Just as my patience was truly starting to wear thin (and I was considering throwing her phone out the window), she exclaimed to me that her best friend (the one she’d been sending voice notes to) had just just gone to bed. Hallelujah!! Praise the Lord! She acted mock-sad, and then all at once she diverted her attention back to me.

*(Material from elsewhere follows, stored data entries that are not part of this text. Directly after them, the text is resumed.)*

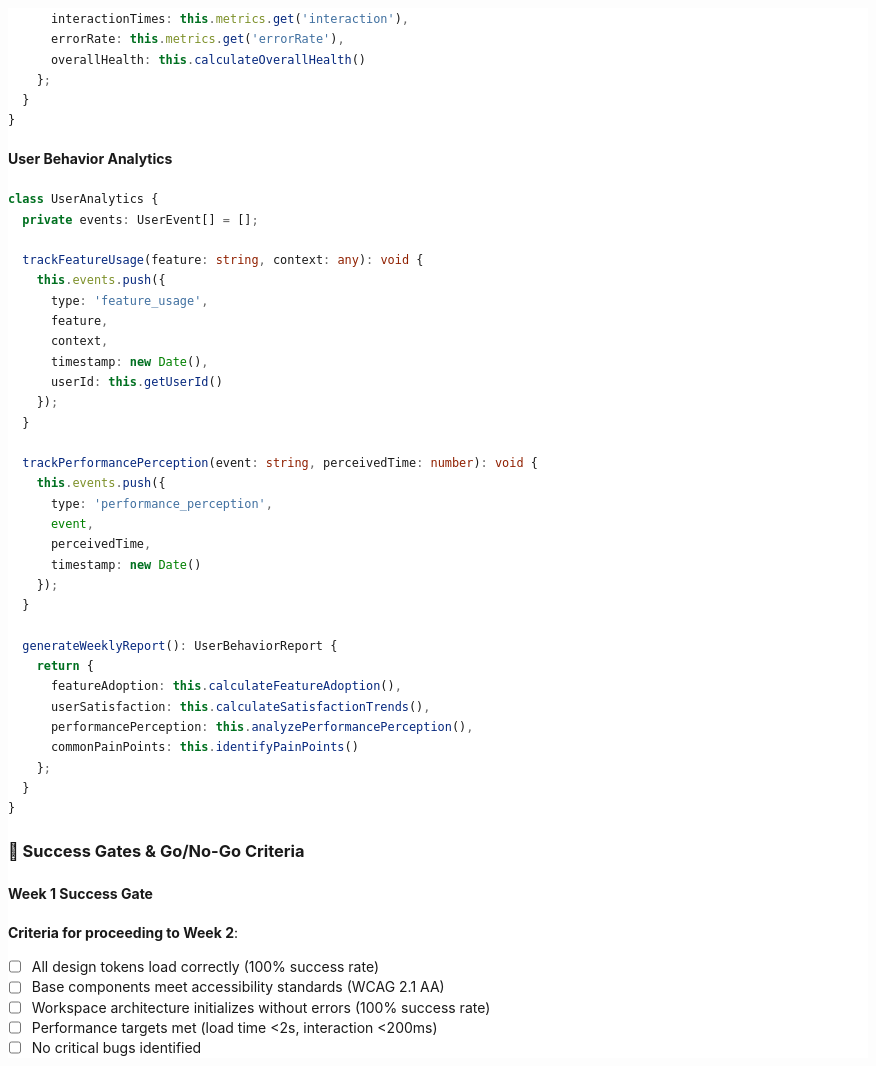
 ```typescript
      interactionTimes: this.metrics.get('interaction'),
      errorRate: this.metrics.get('errorRate'),
      overallHealth: this.calculateOverallHealth()
    };
  }
}
```

#### **User Behavior Analytics**

```typescript
class UserAnalytics {
  private events: UserEvent[] = [];
  
  trackFeatureUsage(feature: string, context: any): void {
    this.events.push({
      type: 'feature_usage',
      feature,
      context,
      timestamp: new Date(),
      userId: this.getUserId()
    });
  }
  
  trackPerformancePerception(event: string, perceivedTime: number): void {
    this.events.push({
      type: 'performance_perception',
      event,
      perceivedTime,
      timestamp: new Date()
    });
  }
  
  generateWeeklyReport(): UserBehaviorReport {
    return {
      featureAdoption: this.calculateFeatureAdoption(),
      userSatisfaction: this.calculateSatisfactionTrends(),
      performancePerception: this.analyzePerformancePerception(),
      commonPainPoints: this.identifyPainPoints()
    };
  }
}
```

### 🏁 Success Gates & Go/No-Go Criteria

#### **Week 1 Success Gate**
**Criteria for proceeding to Week 2**:
- [ ] All design tokens load correctly (100% success rate)
- [ ] Base components meet accessibility standards (WCAG 2.1 AA)
- [ ] Workspace architecture initializes without errors (100% success rate)
- [ ] Performance targets met (load time <2s, interaction <200ms)
- [ ] No critical bugs identified

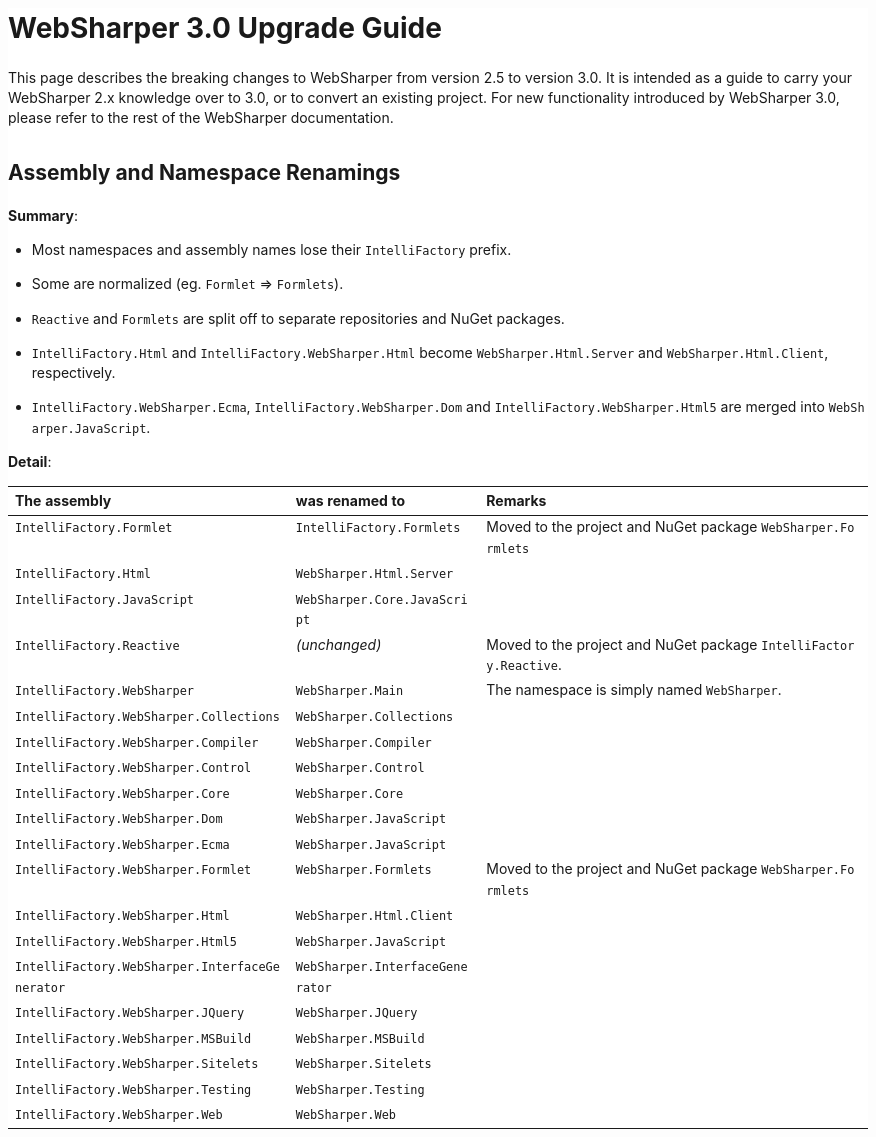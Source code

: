 # WebSharper 3.0 Upgrade Guide

This page describes the breaking changes to WebSharper from version 2.5 to version 3.0. It is intended as a guide to carry your WebSharper 2.x knowledge over to 3.0, or to convert an existing project. For new functionality introduced by WebSharper 3.0, please refer to the rest of the WebSharper documentation.

<a name="renamings"></a>
## Assembly and Namespace Renamings

**Summary**:

* Most namespaces and assembly names lose their `IntelliFactory` prefix.

* Some are normalized (eg. `Formlet` ⇒ `Formlets`).

* `Reactive` and `Formlets` are split off to separate repositories and NuGet packages.

* `IntelliFactory.Html` and `IntelliFactory.WebSharper.Html` become `WebSharper.Html.Server` and `WebSharper.Html.Client`, respectively.

* `IntelliFactory.WebSharper.Ecma`, `IntelliFactory.WebSharper.Dom` and `IntelliFactory.WebSharper.Html5` are merged into `WebSharper.JavaScript`.

**Detail**:

| **The assembly** | **was renamed to** | Remarks |
| :--- | :--- | :--- |
| `IntelliFactory.Formlet` | `IntelliFactory.Formlets` | Moved to the project and NuGet package `WebSharper.Formlets` |
| `IntelliFactory.Html` | `WebSharper.Html.Server` | |
| `IntelliFactory.JavaScript` | `WebSharper.Core.JavaScript` | |
| `IntelliFactory.Reactive` | *(unchanged)* | Moved to the project and NuGet package `IntelliFactory.Reactive`. |
| `IntelliFactory.WebSharper` | `WebSharper.Main` | The namespace is simply named `WebSharper`. |
| `IntelliFactory.WebSharper.Collections` | `WebSharper.Collections` | |
| `IntelliFactory.WebSharper.Compiler` | `WebSharper.Compiler` | |
| `IntelliFactory.WebSharper.Control` | `WebSharper.Control` | |
| `IntelliFactory.WebSharper.Core` | `WebSharper.Core` | |
| `IntelliFactory.WebSharper.Dom` | `WebSharper.JavaScript` | |
| `IntelliFactory.WebSharper.Ecma` | `WebSharper.JavaScript` | |
| `IntelliFactory.WebSharper.Formlet` | `WebSharper.Formlets` | Moved to the project and NuGet package `WebSharper.Formlets` |
| `IntelliFactory.WebSharper.Html` | `WebSharper.Html.Client` | |
| `IntelliFactory.WebSharper.Html5` | `WebSharper.JavaScript` | |
| `IntelliFactory.WebSharper.InterfaceGenerator` | `WebSharper.InterfaceGenerator` | |
| `IntelliFactory.WebSharper.JQuery` | `WebSharper.JQuery` | |
| `IntelliFactory.WebSharper.MSBuild` | `WebSharper.MSBuild` | |
| `IntelliFactory.WebSharper.Sitelets` | `WebSharper.Sitelets` | |
| `IntelliFactory.WebSharper.Testing` | `WebSharper.Testing` | |
| `IntelliFactory.WebSharper.Web` | `WebSharper.Web` | |
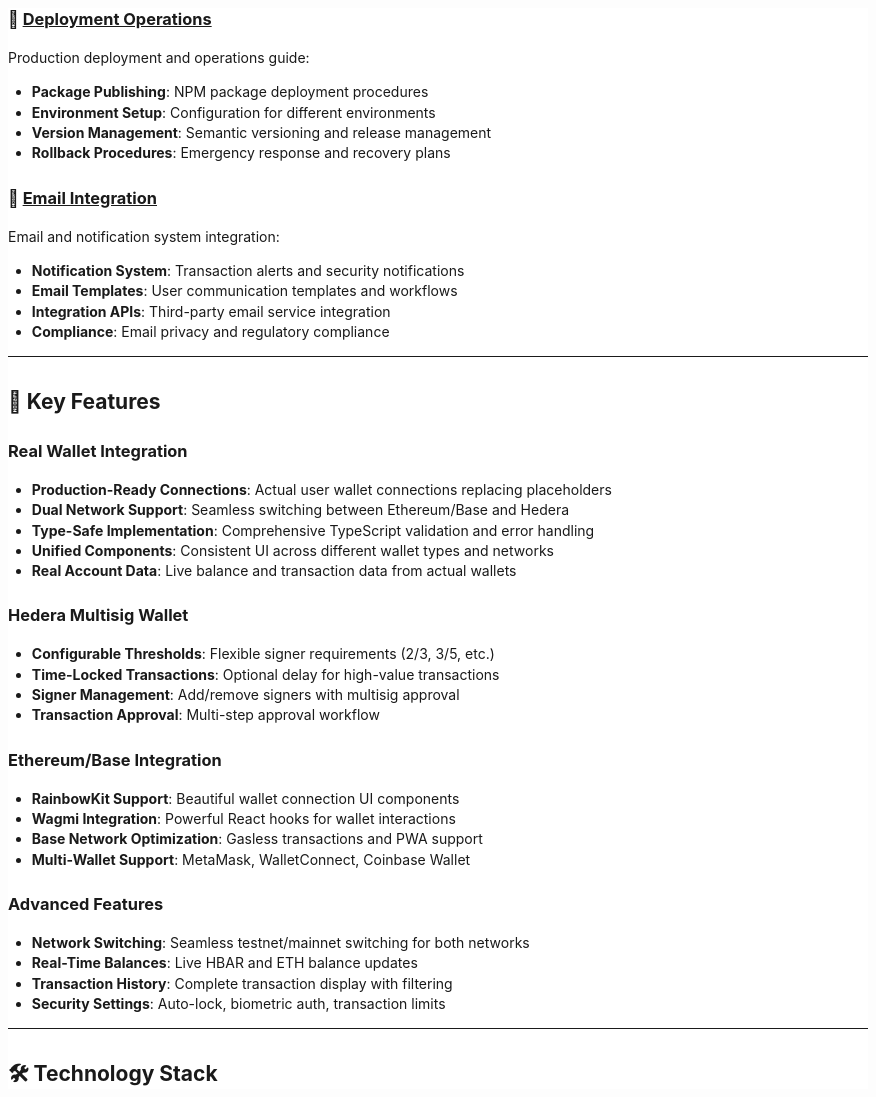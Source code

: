 ### 🚀 [Deployment Operations](./HEDERA_MULTISIG_DEPLOYMENT_OPERATIONS.md)
Production deployment and operations guide:
- **Package Publishing**: NPM package deployment procedures
- **Environment Setup**: Configuration for different environments
- **Version Management**: Semantic versioning and release management
- **Rollback Procedures**: Emergency response and recovery plans

### 📧 [Email Integration](./EMAIL_WALLET_INTEGRATION_PLAN.md)
Email and notification system integration:
- **Notification System**: Transaction alerts and security notifications
- **Email Templates**: User communication templates and workflows
- **Integration APIs**: Third-party email service integration
- **Compliance**: Email privacy and regulatory compliance

---

## 🔑 Key Features

### Real Wallet Integration
- **Production-Ready Connections**: Actual user wallet connections replacing placeholders
- **Dual Network Support**: Seamless switching between Ethereum/Base and Hedera
- **Type-Safe Implementation**: Comprehensive TypeScript validation and error handling
- **Unified Components**: Consistent UI across different wallet types and networks
- **Real Account Data**: Live balance and transaction data from actual wallets

### Hedera Multisig Wallet
- **Configurable Thresholds**: Flexible signer requirements (2/3, 3/5, etc.)
- **Time-Locked Transactions**: Optional delay for high-value transactions
- **Signer Management**: Add/remove signers with multisig approval
- **Transaction Approval**: Multi-step approval workflow

### Ethereum/Base Integration
- **RainbowKit Support**: Beautiful wallet connection UI components
- **Wagmi Integration**: Powerful React hooks for wallet interactions
- **Base Network Optimization**: Gasless transactions and PWA support
- **Multi-Wallet Support**: MetaMask, WalletConnect, Coinbase Wallet

### Advanced Features
- **Network Switching**: Seamless testnet/mainnet switching for both networks
- **Real-Time Balances**: Live HBAR and ETH balance updates
- **Transaction History**: Complete transaction display with filtering
- **Security Settings**: Auto-lock, biometric auth, transaction limits

---

## 🛠️ Technology Stack
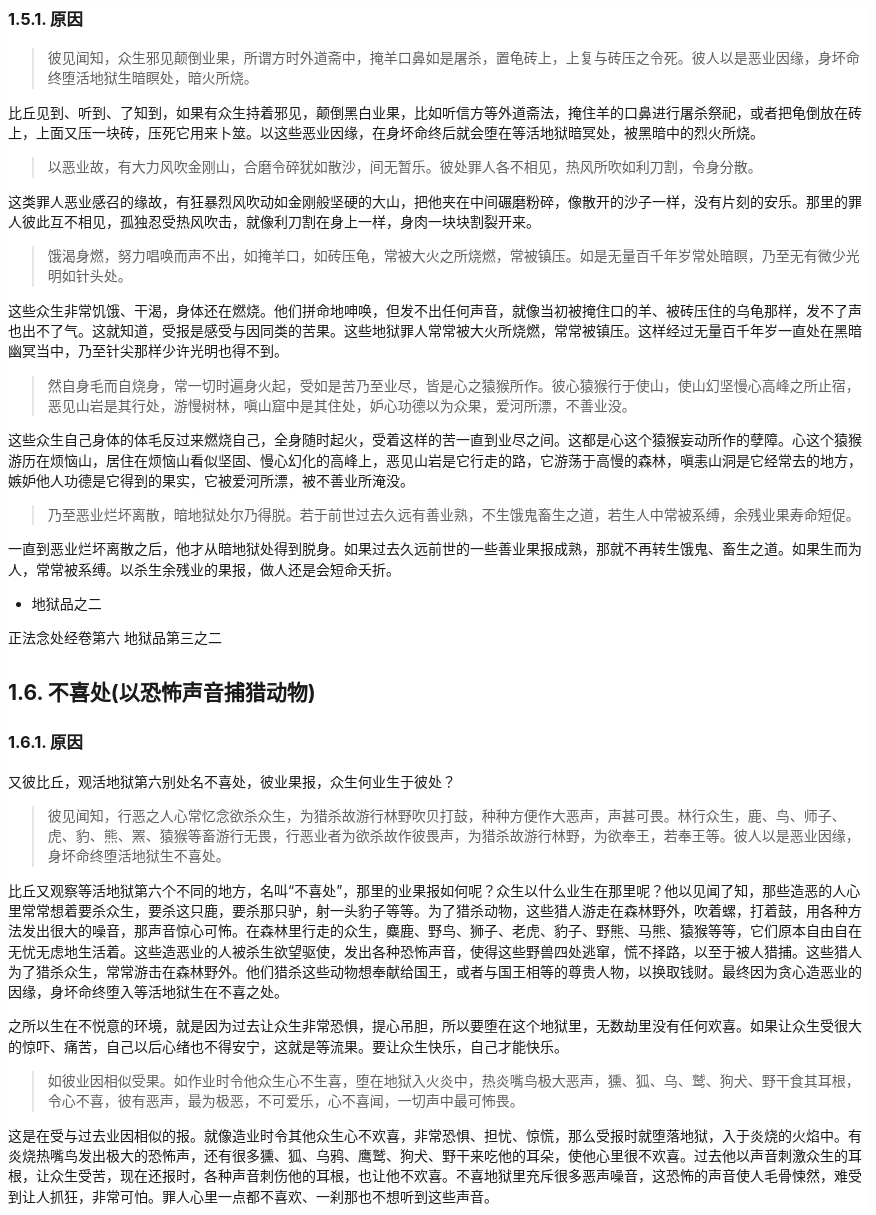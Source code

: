 ### 1.5.1. 原因

> 彼见闻知，众生邪见颠倒业果，所谓方时外道斋中，掩羊口鼻如是屠杀，置龟砖上，上复与砖压之令死。彼人以是恶业因缘，身坏命终堕活地狱生暗瞑处，暗火所烧。
>

比丘见到、听到、了知到，如果有众生持着邪见，颠倒黑白业果，比如听信方等外道斋法，掩住羊的口鼻进行屠杀祭祀，或者把龟倒放在砖上，上面又压一块砖，压死它用来卜筮。以这些恶业因缘，在身坏命终后就会堕在等活地狱暗冥处，被黑暗中的烈火所烧。

> 以恶业故，有大力风吹金刚山，合磨令碎犹如散沙，间无暂乐。彼处罪人各不相见，热风所吹如利刀割，令身分散。

这类罪人恶业感召的缘故，有狂暴烈风吹动如金刚般坚硬的大山，把他夹在中间碾磨粉碎，像散开的沙子一样，没有片刻的安乐。那里的罪人彼此互不相见，孤独忍受热风吹击，就像利刀割在身上一样，身肉一块块割裂开来。

> 饿渴身燃，努力唱唤而声不出，如掩羊口，如砖压龟，常被大火之所烧燃，常被镇压。如是无量百千年岁常处暗瞑，乃至无有微少光明如针头处。
>

这些众生非常饥饿、干渴，身体还在燃烧。他们拼命地呻唤，但发不出任何声音，就像当初被掩住口的羊、被砖压住的乌龟那样，发不了声也出不了气。这就知道，受报是感受与因同类的苦果。这些地狱罪人常常被大火所烧燃，常常被镇压。这样经过无量百千年岁一直处在黑暗幽冥当中，乃至针尖那样少许光明也得不到。

> 然自身毛而自烧身，常一切时遍身火起，受如是苦乃至业尽，皆是心之猿猴所作。彼心猿猴行于使山，使山幻坚慢心高峰之所止宿，恶见山岩是其行处，游慢树林，嗔山窟中是其住处，妒心功德以为众果，爱河所漂，不善业没。
>

这些众生自己身体的体毛反过来燃烧自己，全身随时起火，受着这样的苦一直到业尽之间。这都是心这个猿猴妄动所作的孽障。心这个猿猴游历在烦恼山，居住在烦恼山看似坚固、慢心幻化的高峰上，恶见山岩是它行走的路，它游荡于高慢的森林，嗔恚山洞是它经常去的地方，嫉妒他人功德是它得到的果实，它被爱河所漂，被不善业所淹没。

> 乃至恶业烂坏离散，暗地狱处尔乃得脱。若于前世过去久远有善业熟，不生饿鬼畜生之道，若生人中常被系缚，余残业果寿命短促。
>

一直到恶业烂坏离散之后，他才从暗地狱处得到脱身。如果过去久远前世的一些善业果报成熟，那就不再转生饿鬼、畜生之道。如果生而为人，常常被系缚。以杀生余残业的果报，做人还是会短命夭折。

- 地狱品之二

正法念处经卷第六
地狱品第三之二

## 1.6. 不喜处(以恐怖声音捕猎动物)

### 1.6.1. 原因

又彼比丘，观活地狱第六别处名不喜处，彼业果报，众生何业生于彼处？

> 彼见闻知，行恶之人心常忆念欲杀众生，为猎杀故游行林野吹贝打鼓，种种方便作大恶声，声甚可畏。林行众生，鹿、鸟、师子、虎、豹、熊、罴、猿猴等畜游行无畏，行恶业者为欲杀故作彼畏声，为猎杀故游行林野，为欲奉王，若奉王等。彼人以是恶业因缘，身坏命终堕活地狱生不喜处。

比丘又观察等活地狱第六个不同的地方，名叫“不喜处”，那里的业果报如何呢？众生以什么业生在那里呢？他以见闻了知，那些造恶的人心里常常想着要杀众生，要杀这只鹿，要杀那只驴，射一头豹子等等。为了猎杀动物，这些猎人游走在森林野外，吹着螺，打着鼓，用各种方法发出很大的噪音，那声音惊心可怖。在森林里行走的众生，麋鹿、野鸟、狮子、老虎、豹子、野熊、马熊、猿猴等等，它们原本自由自在无忧无虑地生活着。这些造恶业的人被杀生欲望驱使，发出各种恐怖声音，使得这些野兽四处逃窜，慌不择路，以至于被人猎捕。这些猎人为了猎杀众生，常常游击在森林野外。他们猎杀这些动物想奉献给国王，或者与国王相等的尊贵人物，以换取钱财。最终因为贪心造恶业的因缘，身坏命终堕入等活地狱生在不喜之处。

之所以生在不悦意的环境，就是因为过去让众生非常恐惧，提心吊胆，所以要堕在这个地狱里，无数劫里没有任何欢喜。如果让众生受很大的惊吓、痛苦，自己以后心绪也不得安宁，这就是等流果。要让众生快乐，自己才能快乐。

> 如彼业因相似受果。如作业时令他众生心不生喜，堕在地狱入火炎中，热炎嘴鸟极大恶声，獯、狐、乌、鹫、狗犬、野干食其耳根，令心不喜，彼有恶声，最为极恶，不可爱乐，心不喜闻，一切声中最可怖畏。
>

这是在受与过去业因相似的报。就像造业时令其他众生心不欢喜，非常恐惧、担忧、惊慌，那么受报时就堕落地狱，入于炎烧的火焰中。有炎烧热嘴鸟发出极大的恐怖声，还有很多獯、狐、乌鸦、鹰鹫、狗犬、野干来吃他的耳朵，使他心里很不欢喜。过去他以声音刺激众生的耳根，让众生受苦，现在还报时，各种声音刺伤他的耳根，也让他不欢喜。不喜地狱里充斥很多恶声噪音，这恐怖的声音使人毛骨悚然，难受到让人抓狂，非常可怕。罪人心里一点都不喜欢、一刹那也不想听到这些声音。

Eye contact was back. Full spoken sentences were back. And even some kino was back. We were sat closer together on the bed. After a little time I tested for the kiss. Playful tease rejection from her as she turns her head. Should have seen that one coming–too predictable Jamie! At this point I realise that two can play at this game, and with her phone now out of sight (and out of mind) I go into full seduction and tease mode. I move in for the ear. Whisper up close: “I just wanted to tell you a secret“. Nibble earlobe. Kiss the neck softly. Then bite it gently. I “drive-by” the lips and try to encourage her to escalate on me too. She’s definitely interested again and eventually we give up the game and kiss.

Soon after this, and with our time-since-entering-my-flat approaching three hours, the sexual tug-of-war is over, and I’m putting a condom on [5] before entering her. And at that point I realise that my first daygame lay is in the books. We only have one round–she’s not bothered about cumming and says she needs to get back to her hostel to pack her bag. I’m fine with that and order her an Uber. 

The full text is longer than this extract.